_What this task involves_
Which lines of the entries below run from the one holding "D) a current of 6I and a distance of 3d" to the one holding "following must be true?", inclusive? Set down exactly those lines and no others.

Dataset excerpts:
--------------------------------
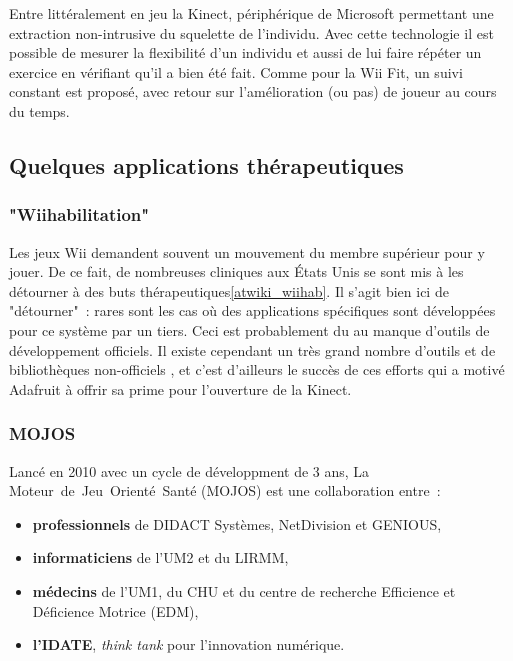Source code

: Entre littéralement en jeu la Kinect, périphérique de Microsoft permettant une
extraction non-intrusive du squelette de l'individu. Avec cette technologie
il est possible de mesurer la flexibilité d'un individu et aussi de lui faire répéter
un exercice en vérifiant qu'il a bien été fait. 
Comme pour la Wii Fit, un suivi constant est proposé, avec retour sur
l'amélioration (ou pas) de joueur au cours du temps.



\subsection{Quelques applications thérapeutiques}

\subsubsection{"Wiihabilitation"}

Les jeux Wii demandent souvent un mouvement du membre supérieur pour y 
jouer. De ce fait, de nombreuses 
cliniques aux États Unis se sont mis à les détourner à des buts 
thérapeutiques\ref{atwiki_wiihab}. Il s'agit bien ici de "détourner"~: rares sont les cas où des
applications spécifiques sont développées pour ce système par un tiers. Ceci
est probablement du au manque d'outils de développement officiels. Il existe
cependant un très grand nombre d'outils et de bibliothèques non-officiels
\cite{homebrew_wii}, et
c'est d'ailleurs le succès de ces efforts qui a motivé Adafruit à offrir sa prime
pour l'ouverture de la Kinect.

\subsubsection{MOJOS}
Lancé en 2010 avec un cycle de développment de 3 ans, 
La Moteur~de~Jeu~Orienté~Santé (MOJOS) est une collaboration entre~:
\begin{itemize}
\item \textbf{professionnels} de DIDACT Systèmes, NetDivision et GENIOUS,
\item \textbf{informaticiens} de l'UM2 et du LIRMM,
\item \textbf{médecins} de l'UM1, du CHU et du centre 
de recherche Efficience et Déficience Motrice (EDM),
\item \textbf{l'IDATE}, \emph{think tank} pour l'innovation numérique.
\end{itemize}\cite{mojos}

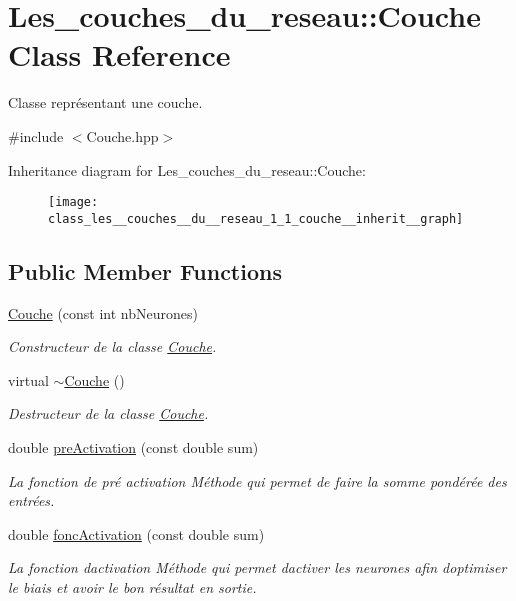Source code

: \hypertarget{class_les__couches__du__reseau_1_1_couche}{}\section{Les\+\_\+couches\+\_\+du\+\_\+reseau\+:\+:Couche Class Reference}
\label{class_les__couches__du__reseau_1_1_couche}


Classe représentant une couche.  




{\ttfamily \#include $<$Couche.\+hpp$>$}



Inheritance diagram for Les\+\_\+couches\+\_\+du\+\_\+reseau\+:\+:Couche\+:\nopagebreak
\begin{figure}[H]
\begin{center}
\leavevmode
\texttt{[image: class\_les\_\_couches\_\_du\_\_reseau\_1\_1\_couche\_\_inherit\_\_graph]}
\end{center}
\end{figure}
\subsection*{Public Member Functions}
\begin{DoxyCompactItemize}
\item 
\hyperlink{class_les__couches__du__reseau_1_1_couche_af564932d3de118cead9fcc504e237285}{Couche} (const int nb\+Neurones)
\begin{DoxyCompactList}\small\item\em Constructeur de la classe \hyperlink{class_les__couches__du__reseau_1_1_couche}{Couche}. \end{DoxyCompactList}\item 
virtual \hyperlink{class_les__couches__du__reseau_1_1_couche_ad6b0be0bb3de03b0364a23cd64cfc052}{$\sim$\+Couche} ()
\begin{DoxyCompactList}\small\item\em Destructeur de la classe \hyperlink{class_les__couches__du__reseau_1_1_couche}{Couche}. \end{DoxyCompactList}\item 
double \hyperlink{class_les__couches__du__reseau_1_1_couche_aee74a863eca708b4271ca2f35d24ab9b}{pre\+Activation} (const double sum)
\begin{DoxyCompactList}\small\item\em La fonction de pré activation Méthode qui permet de faire la somme pondérée des entrées. \end{DoxyCompactList}\item 
double \hyperlink{class_les__couches__du__reseau_1_1_couche_a9b51a1bfb515f466695e1f512da418e6}{fonc\+Activation} (const double sum)
\begin{DoxyCompactList}\small\item\em La fonction d\textquotesingle{}activation Méthode qui permet d\textquotesingle{}activer les neurones afin d\textquotesingle{}optimiser le biais et avoir le bon résultat en sortie. \end{DoxyCompactList}\end{DoxyCompactItemize}


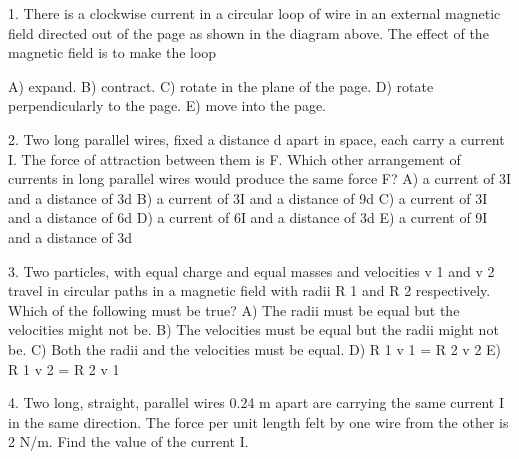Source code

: 






1.
There is a clockwise current in a circular loop of wire in an
external magnetic field directed out of the page as shown in
the diagram above. The effect of the magnetic field is to
make the loop

A) expand.
B) contract.
C) rotate in the plane of the page.
D) rotate perpendicularly to the page.
E) move into the page.

2. Two long parallel wires, fixed a distance d apart in space,
each carry a current I. The force of attraction between them
is F. Which other arrangement of currents in long parallel
wires would produce the same force F?
A) a current of 3I and a distance of 3d
B) a current of 3I and a distance of 9d
C) a current of 3I and a distance of 6d
D) a current of 6I and a distance of 3d
E) a current of 9I and a distance of 3d


3. Two particles, with equal charge and equal masses and
velocities v 1 and v 2 travel in circular paths in a magnetic
field with radii R 1 and R 2 respectively. Which of the
following must be true?
A) The radii must be equal but the velocities might not be.
B) The velocities must be equal but the radii might not be.
C) Both the radii and the velocities must be equal.
D) R 1 v 1 = R 2 v 2
E) R 1 v 2 = R 2 v 1


4. Two long, straight, parallel wires 0.24 m apart are carrying
the same current I in the same direction. The force per unit
length felt by one wire from the other is 2 N/m. Find the
value of the current I.

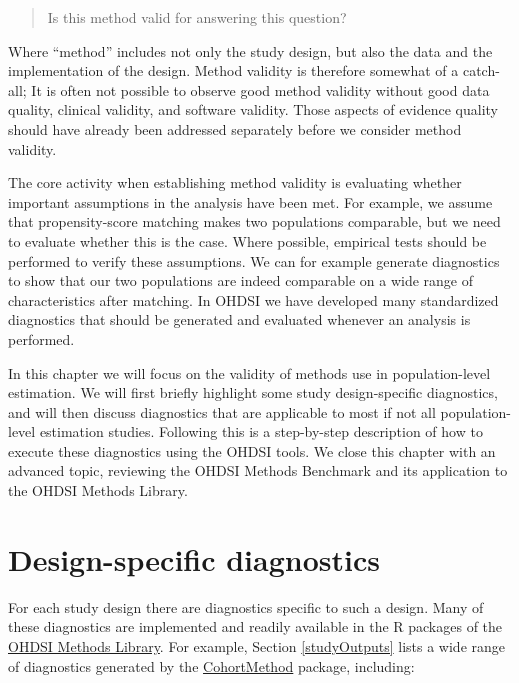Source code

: \documentclass[11pt]{book}
\theoremstyle{definition}
\theoremstyle{definition}
\theoremstyle{definition}
\theoremstyle{remark}
\begin{document}
\begin{quote}
Is this method valid for answering this question?
\end{quote}

Where ``method'' includes not only the study design, but also the data and the implementation of the design. Method validity is therefore somewhat of a catch-all; It is often not possible to observe good method validity without good data quality, clinical validity, and software validity. Those aspects of evidence quality should have already been addressed separately before we consider method validity.

The core activity when establishing method validity is evaluating whether important assumptions in the analysis have been met. For example, we assume that propensity-score matching makes two populations comparable, but we need to evaluate whether this is the case. Where possible, empirical tests should be performed to verify these assumptions. We can for example generate diagnostics to show that our two populations are indeed comparable on a wide range of characteristics after matching. In OHDSI we have developed many standardized diagnostics that should be generated and evaluated whenever an analysis is performed.

In this chapter we will focus on the validity of methods use in population-level estimation. We will first briefly highlight some study design-specific diagnostics, and will then discuss diagnostics that are applicable to most if not all population-level estimation studies. Following this is a step-by-step description of how to execute these diagnostics using the OHDSI tools. We close this chapter with an advanced topic, reviewing the OHDSI Methods Benchmark and its application to the OHDSI Methods Library.

\hypertarget{design-specific-diagnostics}{%
\section{Design-specific diagnostics}\label{design-specific-diagnostics}}

For each study design there are diagnostics specific to such a design. Many of these diagnostics are implemented and readily available in the R packages of the \href{https://ohdsi.github.io/MethodsLibrary/}{OHDSI Methods Library}. For example, Section \ref{studyOutputs} lists a wide range of diagnostics generated by the \href{https://ohdsi.github.io/CohortMethod/}{CohortMethod} package, including:
\end{document}
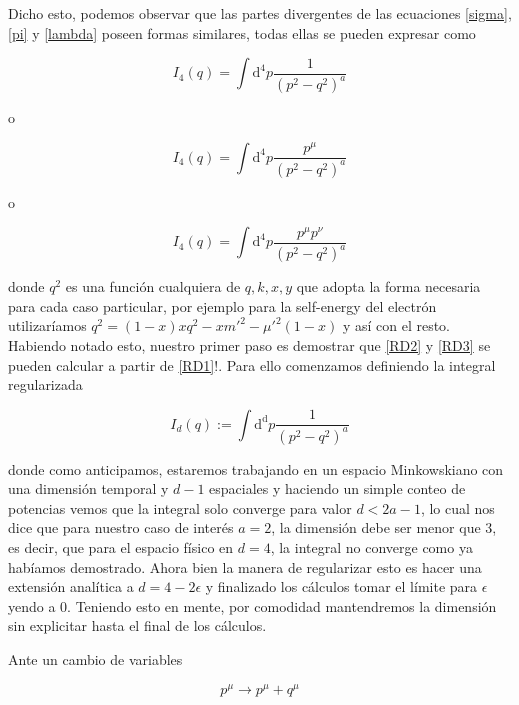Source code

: \documentclass[tickz]{article}
\numberwithin{equation}{section}
\begin{document}
Dicho esto, podemos observar que las partes divergentes de las ecuaciones \ref{sigma}, \ref{pi} y \ref{lambda} poseen formas similares, todas ellas se pueden expresar como

\begin{equation}\label{RD1}
I_4(q)=\int\mathrm{d^4}p \frac{1}{\left(p^2 - q^2 \right)^a}
\end{equation}

o

\begin{equation}\label{RD2}
I_4(q)=\int\mathrm{d^4}p \frac{p^{\mu}}{\left(p^2 - q^2 \right)^a}
\end{equation}

o

\begin{equation}\label{RD3}
I_4(q)=\int\mathrm{d^4}p \frac{p^{\mu} p^{\nu}}{\left(p^2 - q^2 \right)^a}
\end{equation}

donde $ q^2 $ es una función cualquiera de $ q,k,x,y $ que adopta la forma necesaria para cada caso particular, por ejemplo para la self-energy del electrón utilizaríamos $ q^2 = (1-x)xq^{2}-xm'^{2}-\mu'^{2}(1-x) $ y así con el resto.  
Habiendo notado esto, nuestro primer paso es demostrar que \ref{RD2} y \ref{RD3} se pueden calcular a partir de \ref{RD1}!.
Para ello comenzamos definiendo la integral regularizada

\begin{equation}\label{RD4}
I_d(q):=\int\mathrm{d^d}p \frac{1}{\left(p^2 - q^2 \right)^a}
\end{equation}

donde como anticipamos, estaremos trabajando en un espacio Minkowskiano con una dimensión temporal y $ d-1 $ espaciales y haciendo un simple conteo de potencias vemos que la integral solo converge para valor $ d< 2a -1 $, lo cual nos dice que para nuestro caso de interés $ a=2 $, la dimensión debe ser menor que 3, es decir, que para el espacio físico en $ d=4 $, la integral no converge como ya habíamos demostrado. Ahora bien la manera de regularizar esto es hacer una extensión analítica a $ d= 4 -2\epsilon $ y finalizado los cálculos tomar el límite para $ \epsilon $ yendo a $ 0 $. Teniendo esto en mente, por comodidad mantendremos la dimensión sin explicitar hasta el final de los cálculos.

Ante un cambio de variables

\begin{equation}\label{RDtransf}
p^{\mu} \longrightarrow p^{\mu} + q^{\mu} 
\end{equation}
\end{document}
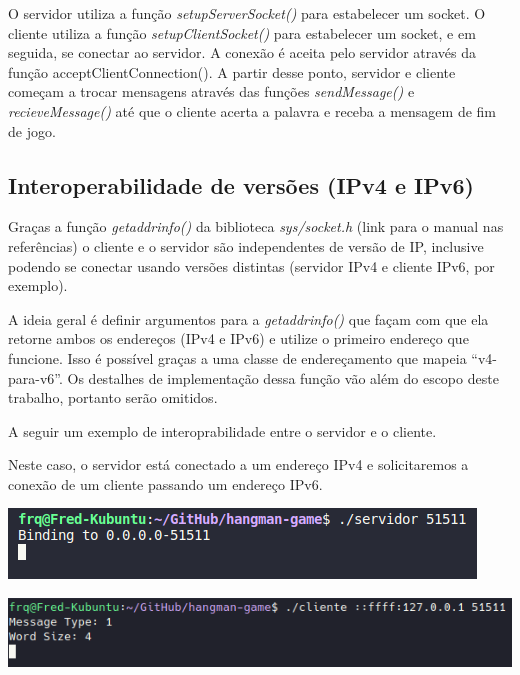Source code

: \documentclass[12pt]{article}
\begin{document}
O servidor utiliza a função \emph{setupServerSocket()} para estabelecer um socket.
O cliente utiliza a função \emph{setupClientSocket()} para estabelecer um socket, e em seguida, se conectar ao servidor.
A conexão é aceita pelo servidor através da função \emph{}{acceptClientConnection()}.
A partir desse ponto, servidor e cliente começam a trocar mensagens através das funções \emph{sendMessage()} e \emph{recieveMessage()}
até que o cliente acerta a palavra e receba a mensagem de fim de jogo.

\subsection{Interoperabilidade de versões (IPv4 e IPv6)}
Graças a função \emph{getaddrinfo()} da biblioteca \emph{sys/socket.h} (link para o manual nas referências)
o cliente e o servidor são independentes de versão de IP, inclusive podendo se conectar usando versões distintas (servidor IPv4 e cliente IPv6, por exemplo). \par
A ideia geral é definir argumentos para a \emph{getaddrinfo()} que façam com que ela retorne ambos os endereços (IPv4 e IPv6) e utilize o primeiro endereço que funcione.
Isso é possível graças a uma classe de endereçamento que mapeia ``v4-para-v6''. Os destalhes de implementação dessa função vão além do escopo deste trabalho, portanto serão omitidos. \par

A seguir um exemplo de interoprabilidade entre o servidor e o cliente. \par Neste caso, o servidor está conectado a um endereço IPv4 e solicitaremos a conexão de um cliente passando um endereço IPv6.

\begin{center}
    \includegraphics{Figura3.png}
\end{center}

\begin{center}
    \includegraphics{Figura4.png}
\end{center}
\end{document}
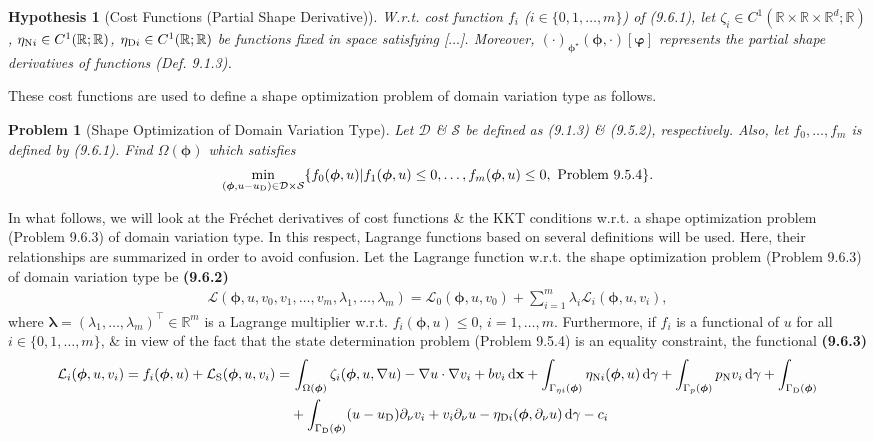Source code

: \documentclass[oneside]{book}
\numberwithin{equation}{section}
\newtheorem{hypothesis}{Hypothesis}[chapter]
\newtheorem{problem}{Problem}[chapter]
\begin{document}
\begin{hypothesis}[Cost Functions (Partial Shape Derivative)]
	W.r.t. cost function $f_i$ ($i\in\{0,1,\ldots,m\}$) of (9.6.1), let $\zeta_i\in C^1(\mathbb{R}\times\mathbb{R}\times\mathbb{R}^d;\mathbb{R})$, $\eta_{{\rm N}i}\in C^1(\mathbb{R};\mathbb{R})$, $\eta_{{\rm D}i}\in C^1(\mathbb{R};\mathbb{R})$ be functions fixed in space satisfying [$\ldots$]. Moreover, $(\cdot)_{\boldsymbol{\phi}^\star}(\boldsymbol{\phi},\cdot)[\boldsymbol{\varphi}]$ represents the partial shape derivatives of functions (Def. 9.1.3).
\end{hypothesis}
These cost functions are used to define a shape optimization problem of domain variation type as follows.

\begin{problem}[Shape Optimization of Domain Variation Type]
	Let $\mathcal{D}$ \& $\mathcal{S}$ be defined as (9.1.3) \& (9.5.2), respectively. Also, let $f_0,\ldots,f_m$ is defined by (9.6.1). Find $\Omega(\boldsymbol{\phi})$ which satisfies
	\begin{align*}
		\min_{(\boldsymbol{\phi},u - u_{\rm D})\in\mathcal{D}\times\mathcal{S}} \{f_0(\boldsymbol{\phi},u)|f_1(\boldsymbol{\phi},u)\le 0,\ldots,f_m(\boldsymbol{\phi},u)\le 0,\mbox{ Problem 9.5.4}\}.
	\end{align*}
\end{problem}
In what follows, we will look at the Fr\'echet derivatives of cost functions \& the KKT conditions w.r.t. a shape optimization problem (Problem 9.6.3) of domain variation type. In this respect, Lagrange functions based on several definitions will be used. Here, their relationships are summarized in order to avoid confusion. Let the Lagrange function w.r.t. the shape optimization problem (Problem 9.6.3) of domain variation type be \textbf{(9.6.2)}
\begin{align*}
	\mathcal{L}(\boldsymbol{\phi},u,v_0,v_1,\ldots,v_m,\lambda_1,\ldots,\lambda_m) = \mathcal{L}_0(\boldsymbol{\phi},u,v_0) + \sum_{i=1}^m \lambda_i\mathcal{L}_i(\boldsymbol{\phi},u,v_i),
\end{align*}
where $\boldsymbol{\lambda} = (\lambda_1,\ldots,\lambda_m)^\top\in\mathbb{R}^m$ is a Lagrange multiplier w.r.t. $f_i(\boldsymbol{\phi},u)\le 0$, $i = 1,\ldots,m$. Furthermore, if $f_i$ is a functional of $u$ for all $i\in\{0,1,\ldots,m\}$, \& in view of the fact that the state determination problem (Problem 9.5.4) is an equality constraint, the functional \textbf{(9.6.3)}
\begin{align*}
	\mathcal{L}_i(\boldsymbol{\phi},u,v_i) = f_i(\boldsymbol{\phi},u) + \mathcal{L}_{\rm S}(\boldsymbol{\phi},u,v_i) =&\, \int_{\Omega(\boldsymbol{\phi})} \zeta_i(\boldsymbol{\phi},u,\nabla u) - \nabla u\cdot\nabla v_i + bv_i\,{\rm d}{\bf x} + \int_{\Gamma_{\eta i}(\boldsymbol{\phi})} \eta_{{\rm N}i}(\boldsymbol{\phi},u)\,{\rm d}\gamma + \int_{\Gamma_p(\boldsymbol{\phi})} p_{\rm N}v_i\,{\rm d}\gamma + \int_{\Gamma_{\rm D}(\boldsymbol{\phi})}\\
	&+ \int_{\Gamma_{\rm D}(\boldsymbol{\phi})} (u - u_{\rm D})\partial_\nu v_i + v_i\partial_\nu u - \eta_{{\rm D}i}(\boldsymbol{\phi},\partial_\nu u)\,{\rm d}\gamma - c_i
\end{align*}
\end{document}
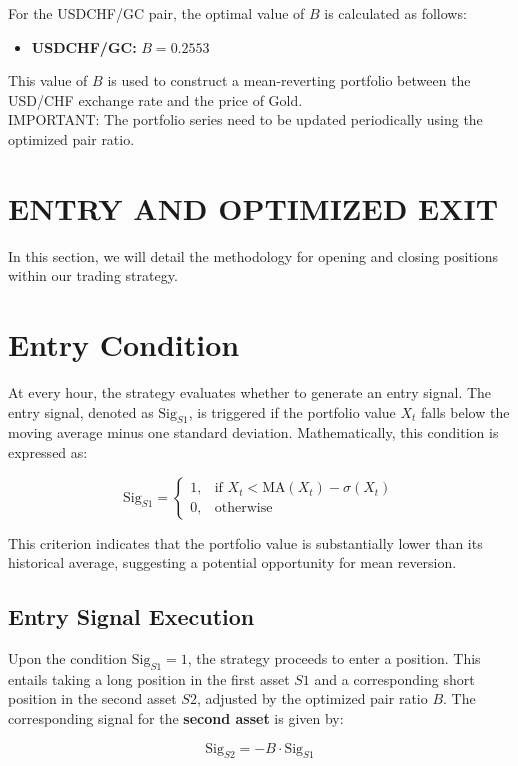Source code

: \documentclass{article}
\begin{document}
For the USDCHF/GC pair, the optimal value of \( B \) is calculated as follows:
\begin{itemize}
    \item \textbf{USDCHF/GC:} \( B = 0.2553 \)
\end{itemize}

This value of \( B \) is used to construct a mean-reverting portfolio between the USD/CHF exchange rate and the price of Gold.\\

IMPORTANT: The portfolio series need to be updated periodically using the optimized pair ratio.

\section{ENTRY AND OPTIMIZED EXIT}
In this section, we will detail the methodology for opening and closing positions within our trading strategy.
\section*{Entry Condition}

At every hour, the strategy evaluates whether to generate an entry signal. The entry signal, denoted as \( \text{Sig}_{S1} \), is triggered if the portfolio value \( X_t \) falls below the moving average minus one standard deviation. Mathematically, this condition is expressed as:

\[
\text{Sig}_{S1} = 
\begin{cases} 
1, & \text{if } X_t < \text{MA}(X_t) - \sigma(X_t) \\
0, & \text{otherwise}
\end{cases}
\]

This criterion indicates that the portfolio value is substantially lower than its historical average, suggesting a potential opportunity for mean reversion.


\subsection*{Entry Signal Execution}
Upon the condition \( \text{Sig}_{S1} = 1 \), the strategy proceeds to enter a position. This entails taking a long position in the first asset \( S1 \) and a corresponding short position in the second asset \( S2 \), adjusted by the optimized pair ratio \( B \). The corresponding signal for the \textbf{second asset} is given by:

\[
\text{Sig}_{S2} = -B \cdot \text{Sig}_{S1}
\]
\end{document}
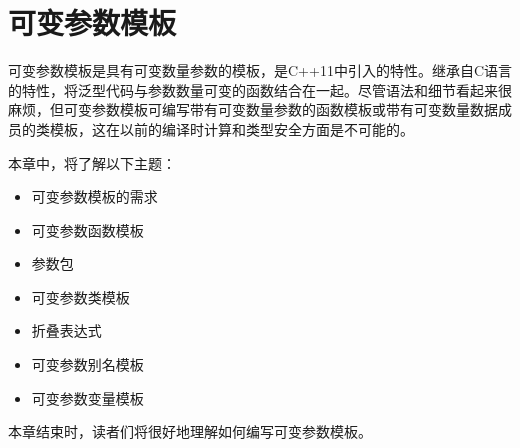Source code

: \chapter{可变参数模板}
可变参数模板是具有可变数量参数的模板，是C++11中引入的特性。继承自C语言的特性，将泛型代码与参数数量可变的函数结合在一起。尽管语法和细节看起来很麻烦，但可变参数模板可编写带有可变数量参数的函数模板或带有可变数量数据成员的类模板，这在以前的编译时计算和类型安全方面是不可能的。

本章中，将了解以下主题：

\begin{itemize}
  \item 可变参数模板的需求
  \item 可变参数函数模板
  \item 参数包
  \item 可变参数类模板
  \item 折叠表达式
  \item 可变参数别名模板
  \item 可变参数变量模板
\end{itemize}

本章结束时，读者们将很好地理解如何编写可变参数模板。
--------------------------------
_Output of the task_
D) a current of 6I and a distance of 3d
E) a current of 9I and a distance of 3d


3. Two particles, with equal charge and equal masses and
velocities v 1 and v 2 travel in circular paths in a magnetic
field with radii R 1 and R 2 respectively. Which of the
following must be true?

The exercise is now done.